Varying the initial conditions is reasonable as it allows the model to exibit its internal variability so that you can find the shape of its attractors. The initial consitions should match measurement though, and the variations should be small – within measurement error.
However climate scientists seldom seek to find the shape of the attractor. They are focussed on temperature to the exclusion of all else and throw away most of their data to generate graphs of global average temperature. They then average over several runs and use the variability to compute error bounds for the prediction. The models can be falsified if reality strays out of those error bounds, but it is a very weak test and requires you to wait many years for data to possibly falsify it.

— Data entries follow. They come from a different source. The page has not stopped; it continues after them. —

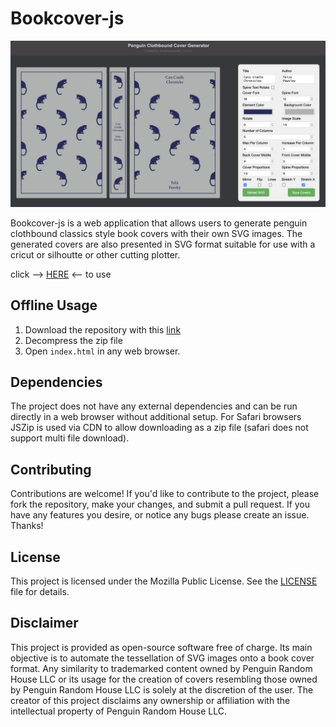 
# Bookcover-js

![Application Screenshot](bookcover-js-screenshot.png)

 Bookcover-js is a web application that allows users to generate penguin clothbound classics style book covers with their own SVG images. The generated covers are also presented in SVG format suitable for use with a cricut or silhoutte or other cutting plotter.

click --> [HERE](https://acestronautical.github.io/bookcover-js/) <-- to use

## Offline Usage

1. Download the repository with this [link](https://github.com/acestronautical/bookcover-js/archive/refs/heads/main.zip)
2. Decompress the zip file
3. Open `index.html` in any web browser.

## Dependencies

The project does not have any external dependencies and can be run directly in a web browser without additional setup.
For Safari browsers JSZip is used via CDN to allow downloading as a zip file (safari does not support multi file download).

## Contributing

Contributions are welcome! If you'd like to contribute to the project, please fork the repository, make your changes, and submit a pull request. If you have any features you desire, or notice any bugs please create an issue. Thanks!

## License

This project is licensed under the Mozilla Public License. See the [LICENSE](LICENSE) file for details.

## Disclaimer

This project is provided as open-source software free of charge. Its main objective is to automate the tessellation of SVG images onto a book cover format. Any similarity to trademarked content owned by Penguin Random House LLC or its usage for the creation of covers resembling those owned by Penguin Random House LLC is solely at the discretion of the user. The creator of this project disclaims any ownership or affiliation with the intellectual property of Penguin Random House LLC.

I suspect their models would fail a strong test, which would look at whether they exhibit the identified variability of the real climate. Do the models have el nino and la nina states? Do they exhibit the various ocean oscillations that have been identified? If they don’t do this they are wrong. You don’t have to wait many years to reach that conclusion.
ferd berple says:
July 28, 2013 at 2:58 pm
“Suddenly the future is not deterministic, it is probabilistic. The future doesn’t exist as a point in time, it exists as a probability function, with some futures more likely than others, but none written in stone… The very best you can hope for is to calculate the odds of something happening, and while the odds may favor a turn to the right, they don’t prohibit a turn to the left. the same for temperatures.”

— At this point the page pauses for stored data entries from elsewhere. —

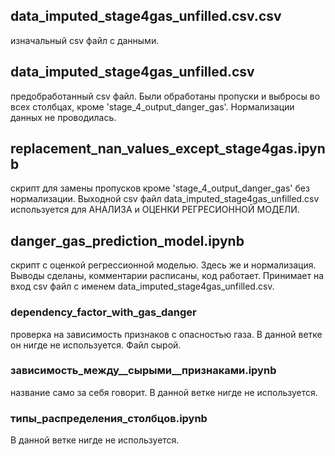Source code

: ## data_imputed_stage4gas_unfilled.csv.csv
изначальный csv файл с данными.

## data_imputed_stage4gas_unfilled.csv
предобработанный csv файл. Были обработаны пропуски и выбросы во всех столбцах, кроме 'stage_4_output_danger_gas'. Нормализации данных не проводилась.

## replacement_nan_values_except_stage4gas.ipynb
скрипт для замены пропусков кроме 'stage_4_output_danger_gas' без нормализации. Выходной csv файл data_imputed_stage4gas_unfilled.csv используется для АНАЛИЗА и ОЦЕНКИ РЕГРЕСИОННОЙ МОДЕЛИ.

## danger_gas_prediction_model.ipynb
скрипт с оценкой регрессионной моделью. Здесь же и нормализация. Выводы сделаны, комментарии расписаны, код работает. Принимает на вход csv файл с именем data_imputed_stage4gas_unfilled.csv.

### dependency_factor_with_gas_danger
проверка на зависимость признаков с опасностью газа. В данной ветке он нигде не используется. Файл сырой.

### зависимость_между__сырыми__признаками.ipynb
название само за себя говорит. В данной ветке нигде не используется.

### типы_распределения_столбцов.ipynb
В данной ветке нигде не используется.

Think of a cloud of gas. Every molecule in it is drifting and bouncing in random directions. Even if you could make an exact copy of the cloud with all its molecules in the exact place and speed at an instant T0, soon the positions of molecules in the two clouds would start to diverge because of quantum fluctuations and the most microscopic noise introduced from the environment.
Does that mean that you can’t simulate the behaviour of that gas cloud? Not at all. Your model loses very quickly the ability to predict where a single molecule will be, but it can simulate the shape of the cloud very well on some much longer time scale because its general behaviour has nothing to do with the particular trajectories of its molecules.
So it’s a matter of spatial and temporal scale: the current weather models can’t tell me if a small breeze will pass through my windows in the next minute, but they can predict the general weather on the city in two days; they will fail in telling which weather you’ll have in one year but (as climate models) they can show some skill in predicting if the average temperature for the whole planet will go up or down in ten years. If the climate is a chaotic system (letting aside catastrophic events of all kinds) it is possible that the same models will eventually fail completely on some very long time scale – tens of thousands of years, for example. But the rate of divergence from the modelled system is completely different from that of weather models as the level of detail at which they have to exhibit a skill is completely different.
ATheoK says: “…I’ll also mention D-Base which introduced thousands to databases, which I also hated extensively and deleted off of every computer under my management….”
I’m rather proud of having retained my luddite-like total ignorance of DBase. I never learned it, getting by with less profound (and less expensive) programs. This saved me hundreds of hours of learning curve, which I’ve doubtlessly squandered in other places, such as Lotus Agenda…
Dan Hughes says: July 28, 2013 at 3:03 pm
“Nick, if the method requires that the Courant sound-speed criterion be met, it can’t be “stretched a bit”. The grid is not 100 x 100 x 100 either. Your basic factor of 4 also isn’t “a bit”. Finally, accuracy generally requires a step size much smaller than the stability limit be used.”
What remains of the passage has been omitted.